The cocktail didn’t work only on pancreatic cells, however. Any cell could be reprogrammed to produce insulin. Working with Zhou, Ariyachet began wondering whether some cells would be more responsive than others.

“We used a mouse-model that contained these reprogramming genes and looked to see where insulin was being produced in the body,” Ariyachet explains. “We found that the gastrointestinal tract, specifically the pylorus region, is particularly amenable to insulin production.”

The pylorus, the area where the stomach opens into the small intestine, seemed an odd location for beta cell reprogramming, so much so that it had never been considered as a candidate before. “Actually, if you look closely at the development of the stomach, especially the pylorus, it’s closely related to the pancreas,” explains Ariyachet. “It arises from a common pool of progenitors.”

Using pylorus cells as a starting point, Ariyachet collaborated with David Mooney, Robert P. Pinkas Family Professor of Bioengineering at the Harvard John A. Paulson School of Engineering, who provided a biometric scaffold. Ariyachet added tissue to the scaffold and implanted it in the mouse’s abdominal cavity. Soon, cells formed and eventually created a “mini-stomach” that began producing insulin, essentially serving as an internal, organic insulin pump.

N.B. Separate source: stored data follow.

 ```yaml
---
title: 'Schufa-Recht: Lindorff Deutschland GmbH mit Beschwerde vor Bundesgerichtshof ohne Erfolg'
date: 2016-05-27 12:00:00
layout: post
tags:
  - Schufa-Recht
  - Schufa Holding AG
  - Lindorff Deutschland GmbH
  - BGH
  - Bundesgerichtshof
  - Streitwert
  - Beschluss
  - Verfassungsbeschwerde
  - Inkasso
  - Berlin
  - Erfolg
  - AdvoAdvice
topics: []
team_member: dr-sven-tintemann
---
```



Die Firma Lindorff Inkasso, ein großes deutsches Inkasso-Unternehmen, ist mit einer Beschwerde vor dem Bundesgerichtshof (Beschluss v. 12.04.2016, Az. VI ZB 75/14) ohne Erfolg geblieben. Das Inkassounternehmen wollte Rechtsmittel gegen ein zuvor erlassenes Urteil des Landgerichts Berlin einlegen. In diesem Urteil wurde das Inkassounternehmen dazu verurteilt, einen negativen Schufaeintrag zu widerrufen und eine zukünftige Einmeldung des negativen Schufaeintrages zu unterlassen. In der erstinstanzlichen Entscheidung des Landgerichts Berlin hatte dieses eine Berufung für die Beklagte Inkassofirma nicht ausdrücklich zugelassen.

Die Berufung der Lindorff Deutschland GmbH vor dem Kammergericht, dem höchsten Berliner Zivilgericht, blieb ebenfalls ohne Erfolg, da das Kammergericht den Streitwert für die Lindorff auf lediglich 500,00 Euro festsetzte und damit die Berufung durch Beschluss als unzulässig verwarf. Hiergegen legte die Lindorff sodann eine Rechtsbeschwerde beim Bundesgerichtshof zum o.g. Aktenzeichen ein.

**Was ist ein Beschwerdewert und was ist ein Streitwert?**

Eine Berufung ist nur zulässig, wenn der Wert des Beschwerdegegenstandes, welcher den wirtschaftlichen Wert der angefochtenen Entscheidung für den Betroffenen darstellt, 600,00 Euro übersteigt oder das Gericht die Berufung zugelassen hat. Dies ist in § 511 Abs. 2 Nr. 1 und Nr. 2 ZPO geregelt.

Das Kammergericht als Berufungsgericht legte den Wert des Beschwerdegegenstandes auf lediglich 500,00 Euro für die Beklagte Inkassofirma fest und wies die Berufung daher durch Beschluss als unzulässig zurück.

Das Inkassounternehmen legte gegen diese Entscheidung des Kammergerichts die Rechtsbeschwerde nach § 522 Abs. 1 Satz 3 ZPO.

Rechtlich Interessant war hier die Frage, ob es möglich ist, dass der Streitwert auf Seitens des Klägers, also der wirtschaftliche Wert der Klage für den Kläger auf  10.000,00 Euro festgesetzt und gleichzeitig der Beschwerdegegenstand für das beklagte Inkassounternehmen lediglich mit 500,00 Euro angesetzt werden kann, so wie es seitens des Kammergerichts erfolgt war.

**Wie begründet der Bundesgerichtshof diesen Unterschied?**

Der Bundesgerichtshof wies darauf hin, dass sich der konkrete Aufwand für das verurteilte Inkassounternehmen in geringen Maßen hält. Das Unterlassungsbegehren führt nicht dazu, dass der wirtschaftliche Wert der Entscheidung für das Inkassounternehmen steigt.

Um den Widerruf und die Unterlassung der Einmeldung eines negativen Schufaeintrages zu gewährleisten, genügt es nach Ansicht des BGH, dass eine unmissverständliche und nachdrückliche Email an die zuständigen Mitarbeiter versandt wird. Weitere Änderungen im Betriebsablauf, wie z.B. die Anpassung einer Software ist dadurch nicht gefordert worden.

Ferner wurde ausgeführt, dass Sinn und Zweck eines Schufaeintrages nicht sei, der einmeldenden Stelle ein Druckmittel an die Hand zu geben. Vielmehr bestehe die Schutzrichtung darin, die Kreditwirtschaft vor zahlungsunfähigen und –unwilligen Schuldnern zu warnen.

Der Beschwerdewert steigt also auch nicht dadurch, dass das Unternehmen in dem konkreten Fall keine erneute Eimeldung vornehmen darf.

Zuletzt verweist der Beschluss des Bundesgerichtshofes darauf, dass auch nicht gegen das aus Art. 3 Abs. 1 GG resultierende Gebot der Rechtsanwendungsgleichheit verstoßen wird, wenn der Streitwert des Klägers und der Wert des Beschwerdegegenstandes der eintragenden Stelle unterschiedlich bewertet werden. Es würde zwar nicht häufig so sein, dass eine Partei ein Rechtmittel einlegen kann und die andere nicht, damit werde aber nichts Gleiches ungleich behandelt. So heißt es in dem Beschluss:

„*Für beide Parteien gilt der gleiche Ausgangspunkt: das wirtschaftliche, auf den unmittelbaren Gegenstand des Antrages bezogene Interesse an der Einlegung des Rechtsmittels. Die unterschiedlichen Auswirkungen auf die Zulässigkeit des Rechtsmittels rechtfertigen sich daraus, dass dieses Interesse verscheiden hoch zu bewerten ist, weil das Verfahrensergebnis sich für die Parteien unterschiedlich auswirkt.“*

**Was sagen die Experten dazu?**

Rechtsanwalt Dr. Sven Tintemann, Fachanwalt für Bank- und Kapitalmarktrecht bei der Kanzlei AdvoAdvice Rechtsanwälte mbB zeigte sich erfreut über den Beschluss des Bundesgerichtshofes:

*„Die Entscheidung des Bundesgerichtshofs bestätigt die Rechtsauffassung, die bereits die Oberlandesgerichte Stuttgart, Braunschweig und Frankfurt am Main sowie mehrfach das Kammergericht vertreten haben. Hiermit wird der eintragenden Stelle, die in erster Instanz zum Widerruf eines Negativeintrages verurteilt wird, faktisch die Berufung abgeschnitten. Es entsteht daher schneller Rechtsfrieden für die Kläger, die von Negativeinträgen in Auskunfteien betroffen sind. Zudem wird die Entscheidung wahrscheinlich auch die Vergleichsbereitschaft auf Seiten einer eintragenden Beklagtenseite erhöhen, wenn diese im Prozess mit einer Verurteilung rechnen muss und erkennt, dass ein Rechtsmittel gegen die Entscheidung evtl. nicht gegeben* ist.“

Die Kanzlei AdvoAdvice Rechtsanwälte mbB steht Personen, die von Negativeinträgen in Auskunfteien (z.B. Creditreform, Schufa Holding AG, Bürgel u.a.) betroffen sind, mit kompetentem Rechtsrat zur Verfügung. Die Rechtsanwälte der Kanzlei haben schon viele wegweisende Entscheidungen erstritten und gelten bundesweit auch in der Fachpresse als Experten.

The structure had an added benefit: regeneration. “In the gastrointestinal tract, adult stem cells renew the gut epithelial cells every four to five days,” he says. “We were able to tap that process in the mini-stomach as well.” When they tested what would happen if they destroyed the first reprogrammed cells, they discovered that the local stem cells sprang into action and created more, a huge advance for a disease that nearly eradicates beta cells not so easily replaced.

We need more young people, unafraid of challenges, not bound by dogmas, to devote their time, energy, and life to tackling this disease, and we need the means to support them. Then the cures will come.

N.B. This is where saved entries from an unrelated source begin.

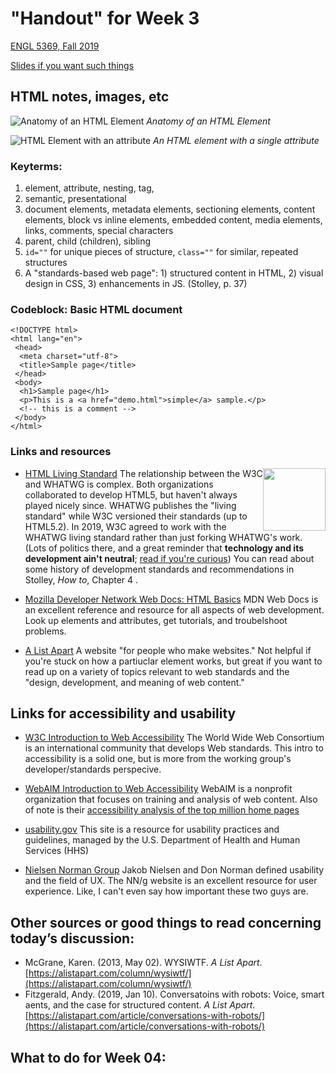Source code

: # "Handout" for Week 3

[ENGL 5369, Fall 2019](calendar.html)

[Slides if you want such things](https://docs.google.com/presentation/d/e/2PACX-1vRufA94YIvpbFkJ2K591QOVPqCeLM5nAcGgkbJ0uiCuOgYeWh5OUR1FXmLTWgReyHFb8yPoLY4kWyb5/pub?start=false&loop=false&delayms=3000)

## HTML notes, images, etc

![Anatomy of an HTML Element](https://mdn.mozillademos.org/files/9347/grumpy-cat-small.png) 
*Anatomy of an HTML Element*

![HTML Element with an attribute](https://mdn.mozillademos.org/files/9345/grumpy-cat-attribute-small.png) 
*An HTML element with a single attribute*

### Keyterms:

1. element, attribute, nesting, tag, 
2. semantic, presentational
3. document elements, metadata elements, sectioning elements, content elements, block vs inline elements, embedded content, media elements, links, comments, special characters
4. parent, child (children), sibling
5. `id=""` for unique pieces of structure, `class=""` for similar, repeated structures  
6. A "standards-based web page": 1) structured content in HTML, 2) visual design in CSS, 3) enhancements in JS. (Stolley, p. 37)

### Codeblock: Basic HTML document
```
<!DOCTYPE html>
<html lang="en">
 <head>
  <meta charset="utf-8">
  <title>Sample page</title>
 </head>
 <body>
  <h1>Sample page</h1>
  <p>This is a <a href="demo.html">simple</a> sample.</p>
  <!-- this is a comment -->
 </body>
</html>

```

### Links and resources

<img src="https://upload.wikimedia.org/wikipedia/commons/6/61/HTML5_logo_and_wordmark.svg" style="float: right; height: 100px;" />

- [HTML Living Standard](https://html.spec.whatwg.org/multipage/) 
The relationship between the W3C and WHATWG is complex. Both organizations collaborated to develop HTML5, but haven't always played nicely since. WHATWG publishes the "living standard" while W3C versioned their standards (up to HTML5.2). In 2019, W3C agreed to work with the WHATWG living standard rather than just forking WHATWG's work. (Lots of politics there, and a great reminder that **technology and its development ain't neutral**; [read if you're curious](https://en.wikipedia.org/wiki/HTML5#W3C_and_WHATWG_conflict)) You can read about some history of development standards and recommendations in Stolley, *How to*, Chapter 4 .


- [Mozilla Developer Network Web Docs: HTML Basics](https://developer.mozilla.org/en-US/docs/Learn/Getting_started_with_the_web/HTML_basics) 
MDN Web Docs is an excellent reference and resource for all aspects of web development. Look up elements and attributes, get tutorials, and troubelshoot problems. 


- [A List Apart](https://alistapart.com/) 
A website "for people who make websites." Not helpful if you're stuck on how a partiuclar element works, but great if you want to read up on a variety of topics relevant to web standards and the "design, development, and meaning of web content." 

## Links for accessibility and usability

- [W3C Introduction to Web Accessibility](https://www.w3.org/WAI/fundamentals/accessibility-intro/) 
The World Wide Web Consortium is an international community that develops Web standards. This intro to accessibility is a solid one, but is more from the working group's developer/standards perspecive.


- [WebAIM Introduction to Web Accessibility](https://webaim.org/intro/) 
WebAIM is a nonprofit  organization that focuses on training and analysis of web content. Also of note is their [accessibility analysis of the top million home pages](https://webaim.org/projects/million/)


- [usability.gov](https://www.usability.gov/) 
This site is a resource for usability practices and guidelines, managed by the U.S. Department of Health and Human Services (HHS)

- [Nielsen Norman Group](https://www.nngroup.com/articles/)
Jakob Nielsen and Don Norman defined usability and the field of UX. The NN/g website is an excellent resource for user experience. Like, I can't even say how important these two guys are. 


## Other sources or good things to read concerning today’s discussion:

- McGrane, Karen. (2013, May 02). WYSIWTF. <cite>A List Apart</cite>. [https://alistapart.com/column/wysiwtf/](https://alistapart.com/column/wysiwtf/)
- Fitzgerald, Andy. (2019, Jan 10). Conversatoins with robots: Voice, smart aents, and the case for structured content. <cite>A List Apart</cite>. [https://alistapart.com/article/conversations-with-robots/](https://alistapart.com/article/conversations-with-robots/)


## What to do for Week 04:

Zhou credits Ariyachet with making very important contributions to his research program. “His recent study on reprogramming gastrointestinal tissues into beta cells has led us down a new path,” he says. “He deserves much credit for tackling a challenging project and, through his hard work and creativity, bringing it to fruition.” Zhou’s lab is currently working on developing a human version.

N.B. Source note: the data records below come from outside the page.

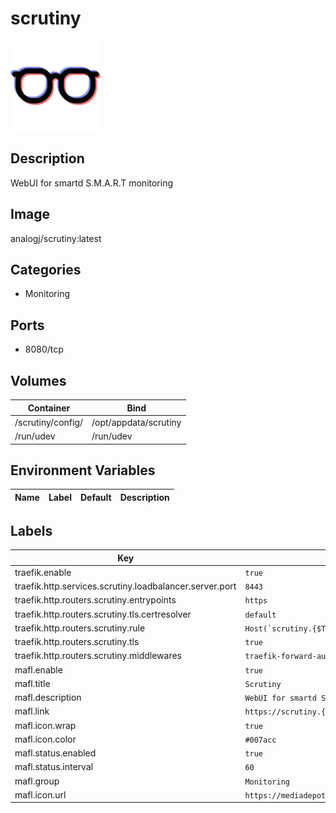 # scrutiny

![Logo](images/scrutiny.png)

## Description
WebUI for smartd S.M.A.R.T monitoring

## Image
analogj/scrutiny:latest

## Categories
- Monitoring

## Ports
- 8080/tcp

## Volumes
| Container | Bind |
|-----------|------|
| /scrutiny/config/ | /opt/appdata/scrutiny |
| /run/udev | /run/udev |

## Environment Variables
| Name | Label | Default | Description |
|------|-------|---------|-------------|

## Labels
| Key | Value |
|-----|-------|
| traefik.enable | ```true``` |
| traefik.http.services.scrutiny.loadbalancer.server.port | ```8443``` |
| traefik.http.routers.scrutiny.entrypoints | ```https``` |
| traefik.http.routers.scrutiny.tls.certresolver | ```default``` |
| traefik.http.routers.scrutiny.rule | ```Host(`scrutiny.{$TRAEFIK_INGRESS_DOMAIN}`)``` |
| traefik.http.routers.scrutiny.tls | ```true``` |
| traefik.http.routers.scrutiny.middlewares | ```traefik-forward-auth``` |
| mafl.enable | ```true``` |
| mafl.title | ```Scrutiny``` |
| mafl.description | ```WebUI for smartd S.``` |
| mafl.link | ```https://scrutiny.{$TRAEFIK_INGRESS_DOMAIN}``` |
| mafl.icon.wrap | ```true``` |
| mafl.icon.color | ```#007acc``` |
| mafl.status.enabled | ```true``` |
| mafl.status.interval | ```60``` |
| mafl.group | ```Monitoring``` |
| mafl.icon.url | ```https://mediadepot.github.io/templates/img/scrutiny.png``` |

While Ariyachet continues to conduct research on human stomach stem cells, he’s moved from mini-stomachs to a broader approach that simply converts cells into insulin-positive cells that can be constantly replenished. “When gut epithelial cells die, they are replaced with new ones for the rest of our lives,” he says. “The problem with type 1 diabetes is that insulin-positive cells are attacked by the autoimmune system. In this case, if you constantly produce an insulin-positive cell, it doesn’t matter. If they are destroyed, you can make more.”

The Challenge Ahead

With excitement building among investigators regarding the innovative research occurring in the type 1 diabetes space, it’s hard not to hint at the idea of a cure. But tackling, once and for all, such a complex and devastating disease requires dedicated scientists taking unique approaches. “Major scientific breakthroughs are needed for this disease, and true to all major scientific breakthroughs, one needs scientific minds with great creativity who think outside the box,” says Zhou. “We need more young people, unafraid of challenges, not bound by dogmas, to devote their time, energy, and life to tackling this disease, and we need the means to support them. Then the cures will come.”